Le père était cordonnier-bottier en Isère et a rencontré la secte par hasard à l’occasion d’un salon où les adeptes exposaient des objets de sellerie de leur fabrication. Ils ont sympathisé, parlé artisanat puis valeurs morales, sens du partage, etc., et ont été invités à venir à Tabitha’s place.

Au bout de quelques jours, le père a pris la décision de rester sur place avec femme et enfants (entre 17 mois et quatre ans et demi). Depuis plusieurs années, il était "habité par le désir de vivre l’Evangile". Sa femme semble avoir été nettement moins enthousiaste, disant qu’elle s’était crue au Moyen-Age.

Ils ont détaillé l’emploi du temps des adeptes : lever à 5 heures, une heure d’aérobic, lever des enfants, 6H prière en commun, 7H petit déjeuner (millet et oignon cru), travail, 12H30 déjeuner (riz complet, légumes du jardin, oeufs quelquefois, yaourt et dessert le jour de shabbat), travail l’après-midi, une
heure de prière, dîner, travail à nouveau…

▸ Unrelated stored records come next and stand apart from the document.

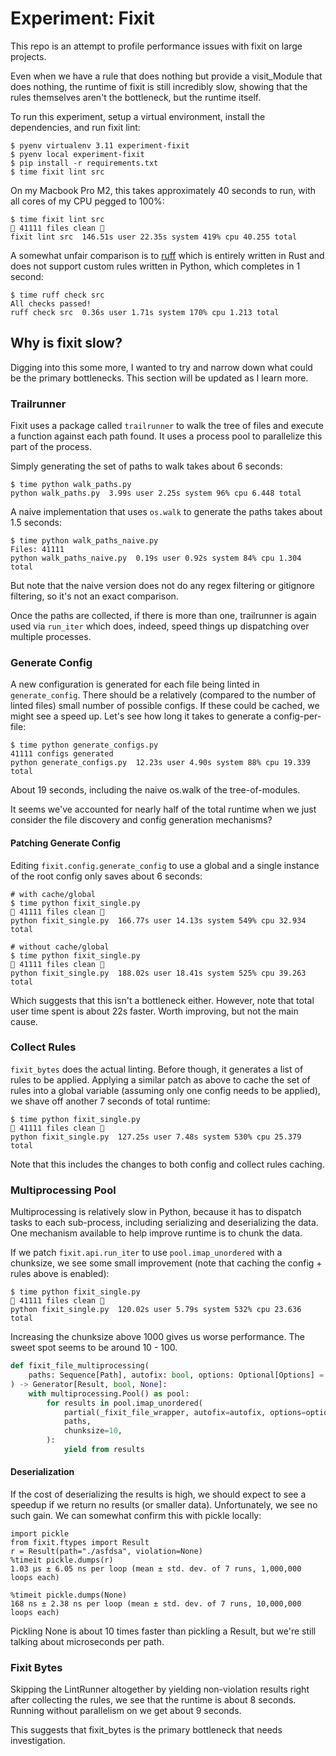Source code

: # Experiment: Fixit

This repo is an attempt to profile performance issues with fixit on large projects.

Even when we have a rule that does nothing but provide a visit_Module that does
nothing, the runtime of fixit is still incredibly slow, showing that the rules
themselves aren't the bottleneck, but the runtime itself.

To run this experiment, setup a virtual environment, install the dependencies,
and run fixit lint:

```
$ pyenv virtualenv 3.11 experiment-fixit
$ pyenv local experiment-fixit
$ pip install -r requirements.txt
$ time fixit lint src
```

On my Macbook Pro M2, this takes approximately 40 seconds to run, with all cores
of my CPU pegged to 100%:

```
$ time fixit lint src
🧼 41111 files clean 🧼
fixit lint src  146.51s user 22.35s system 419% cpu 40.255 total
```

A somewhat unfair comparison is to [ruff](https://docs.astral.sh/ruff/) which is
entirely written in Rust and does not support custom rules written in Python, which
completes in 1 second:

```
$ time ruff check src
All checks passed!
ruff check src  0.36s user 1.71s system 170% cpu 1.213 total
```

## Why is fixit slow?

Digging into this some more, I wanted to try and narrow down what could be the
primary bottlenecks. This section will be updated as I learn more.


### Trailrunner

Fixit uses a package called `trailrunner` to walk the tree of files and execute
a function against each path found. It uses a process pool to parallelize this
part of the process.

Simply generating the set of paths to walk takes about 6 seconds:

```
$ time python walk_paths.py
python walk_paths.py  3.99s user 2.25s system 96% cpu 6.448 total
```

A naive implementation that uses `os.walk` to generate the paths takes about 1.5
seconds:

```
$ time python walk_paths_naive.py
Files: 41111
python walk_paths_naive.py  0.19s user 0.92s system 84% cpu 1.304 total
```

But note that the naive version does not do any regex filtering or gitignore
filtering, so it's not an exact comparison.

Once the paths are collected, if there is more than one, trailrunner is again
used via `run_iter` which does, indeed, speed things up dispatching over multiple
processes.


### Generate Config

A new configuration is generated for each file being linted in `generate_config`.
There should be a relatively (compared to the number of linted files) small number
of possible configs. If these could be cached, we might see a speed up. Let's see
how long it takes to generate a config-per-file:

```
$ time python generate_configs.py
41111 configs generated
python generate_configs.py  12.23s user 4.90s system 88% cpu 19.339 total
```

About 19 seconds, including the naive os.walk of the tree-of-modules.

It seems we've accounted for nearly half of the total runtime when we just consider
the file discovery and config generation mechanisms?

#### Patching Generate Config

Editing `fixit.config.generate_config` to use a global and a single instance of
the root config only saves about 6 seconds:

```
# with cache/global
$ time python fixit_single.py
🧼 41111 files clean 🧼
python fixit_single.py  166.77s user 14.13s system 549% cpu 32.934 total

# without cache/global
$ time python fixit_single.py
🧼 41111 files clean 🧼
python fixit_single.py  188.02s user 18.41s system 525% cpu 39.263 total
```

Which suggests that this isn't a bottleneck either. However, note that total user
time spent is about 22s faster. Worth improving, but not the main cause.

### Collect Rules

`fixit_bytes` does the actual linting. Before though, it generates a list of rules
to be applied. Applying a similar patch as above to cache the set of rules into
a global variable (assuming only one config needs to be applied), we shave off
another 7 seconds of total runtime:

```
$ time python fixit_single.py
🧼 41111 files clean 🧼
python fixit_single.py  127.25s user 7.48s system 530% cpu 25.379 total
```

Note that this includes the changes to both config and collect rules caching.


### Multiprocessing Pool

Multiprocessing is relatively slow in Python, because it has to dispatch tasks
to each sub-process, including serializing and deserializing the data. One mechanism
available to help improve runtime is to chunk the data.

If we patch `fixit.api.run_iter` to use `pool.imap_unordered` with a chunksize, we see
some small improvement (note that caching the config + rules above is enabled):

```
$ time python fixit_single.py
🧼 41111 files clean 🧼
python fixit_single.py  120.02s user 5.79s system 532% cpu 23.636 total
```

Increasing the chunksize above 1000 gives us worse performance. The sweet spot
seems to be around 10 - 100.

```python
def fixit_file_multiprocessing(
    paths: Sequence[Path], autofix: bool, options: Optional[Options] = None
) -> Generator[Result, bool, None]:
    with multiprocessing.Pool() as pool:
        for results in pool.imap_unordered(
            partial(_fixit_file_wrapper, autofix=autofix, options=options),
            paths,
            chunksize=10,
        ):
            yield from results
```

#### Deserialization

If the cost of deserializing the results is high, we should expect to see a speedup
if we return no results (or smaller data). Unfortunately, we see no such gain. We
can somewhat confirm this with pickle locally:

```
import pickle
from fixit.ftypes import Result
r = Result(path="./asfdsa", violation=None)
%timeit pickle.dumps(r)
1.03 µs ± 6.05 ns per loop (mean ± std. dev. of 7 runs, 1,000,000 loops each)

%timeit pickle.dumps(None)
168 ns ± 2.38 ns per loop (mean ± std. dev. of 7 runs, 10,000,000 loops each)
```

Pickling None is about 10 times faster than pickling a Result, but we're still
talking about microseconds per path.


### Fixit Bytes

Skipping the LintRunner altogether by yielding non-violation results right after
collecting the rules, we see that the runtime is about 8 seconds. Running without
parallelism on we get about 9 seconds.

This suggests that fixit_bytes is the primary bottleneck that needs investigation.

Ils ont tous les deux insisté sur l’extrême sévérité de l’éducation des enfants qui "doivent obéir au premier commandement", sinon ils sont frappés à coup de canne d’osier. Les enfants sont convaincus de leur devoir d’obéissance au point qu’ils en viennent à réclamer eux-mêmes la punition quand ils ont
"mauvaise conscience".

C’est d’ailleurs la rebellion de leur fils qui a servi de déclencheur : l’enfant avait refusé de réclamer la punition, il a donc été exclu de la classe et son père, qui lui donnait raison, a été prié de s’en occuper lui-même. La mère étant également tenue plus ou moins exclue, la famille s’est retrouvée
ensemble, hors de la présence constante des autres adeptes, "a pris le temps de
réfléchir" et décidé de partir.

Il a encore fallu plusieurs mois pour réussir à sortir de là, ce qui "n’est pas facile quand on n’a plus d’argent, que la famille n’est pas forcément prête à vous aider après ces années de séparation", a dit le père. Ils ont ainsi laissé entendre qu’ils avaient perdu leur patrimoine dans l’aventure, sans toutefois donner de détails car une procédure judiciaire est en cours.

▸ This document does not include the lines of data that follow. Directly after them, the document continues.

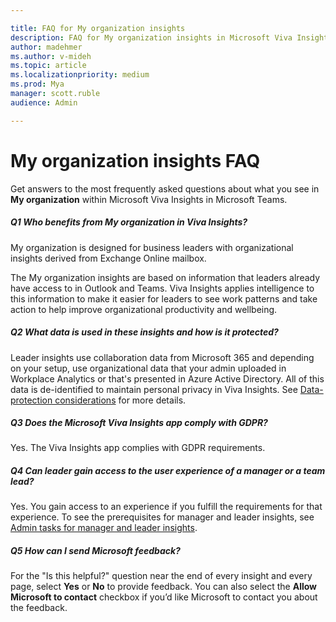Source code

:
 ```yaml
---

title: FAQ for My organization insights
description: FAQ for My organization insights in Microsoft Viva Insights
author: madehmer
ms.author: v-mideh
ms.topic: article
ms.localizationpriority: medium 
ms.prod: Mya
manager: scott.ruble
audience: Admin

---
```


# My organization insights FAQ

Get answers to the most frequently asked questions about what you see in **My organization** within Microsoft Viva Insights in Microsoft Teams.

##### Q1 Who benefits from My organization in Viva Insights?

My organization is designed for business leaders with organizational insights derived from Exchange Online mailbox.

The My organization insights are based on information that leaders already have access to in Outlook and Teams. Viva Insights applies intelligence to this information to make it easier for leaders to see work patterns and take action to help improve organizational productivity and wellbeing.

##### Q2 What data is used in these insights and how is it protected?

Leader insights use collaboration data from Microsoft 365 and depending on your setup, use organizational data that your admin uploaded in Workplace Analytics or that's presented in Azure Active Directory. All of this data is de-identified to maintain personal privacy in Viva Insights. See [Data-protection considerations](../privacy/data-protection-considerations.md) for more details.

##### Q3 Does the Microsoft Viva Insights app comply with GDPR? 

Yes. The Viva Insights app complies with GDPR requirements.

##### Q4 Can leader gain access to the user experience of a manager or a team lead?

Yes. You gain access to an experience if you fulfill the requirements for that experience. To see the prerequisites for manager and leader insights, see [Admin tasks for manager and leader insights](../setup/ml-insights-setup.md).

##### Q5 How can I send Microsoft feedback?

For the "Is this helpful?" question near the end of every insight and every page, select **Yes** or **No** to provide feedback. You can also select the **Allow Microsoft to contact** checkbox if you’d like Microsoft to contact you about the feedback.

La famille vit maintenant en Bretagne. Les enfants ont quelques problèmes scolaires et relationnels. Ils ne parlent que très rarement de leur séjour à Tabitha’s place, ont dit les parents.

C’est dans cette communauté de Tabitha’s place qu’une délégation de la commission a fait le 21 novembre une visite surprise. Elle y avait rencontré un groupe d’enfants vivant "coupés du monde", selon l’expression du président de la commission Georges Fenech.

Le couple d’anciens adeptes a confirmé l’isolement des adultes et des enfants, qui ne sortent pas de la propriété dont les portes sont pourtant ouvertes : ils ont été convaincus que le monde extérieur est dangereux et qu’il vaut mieux rester au sein de la communauté.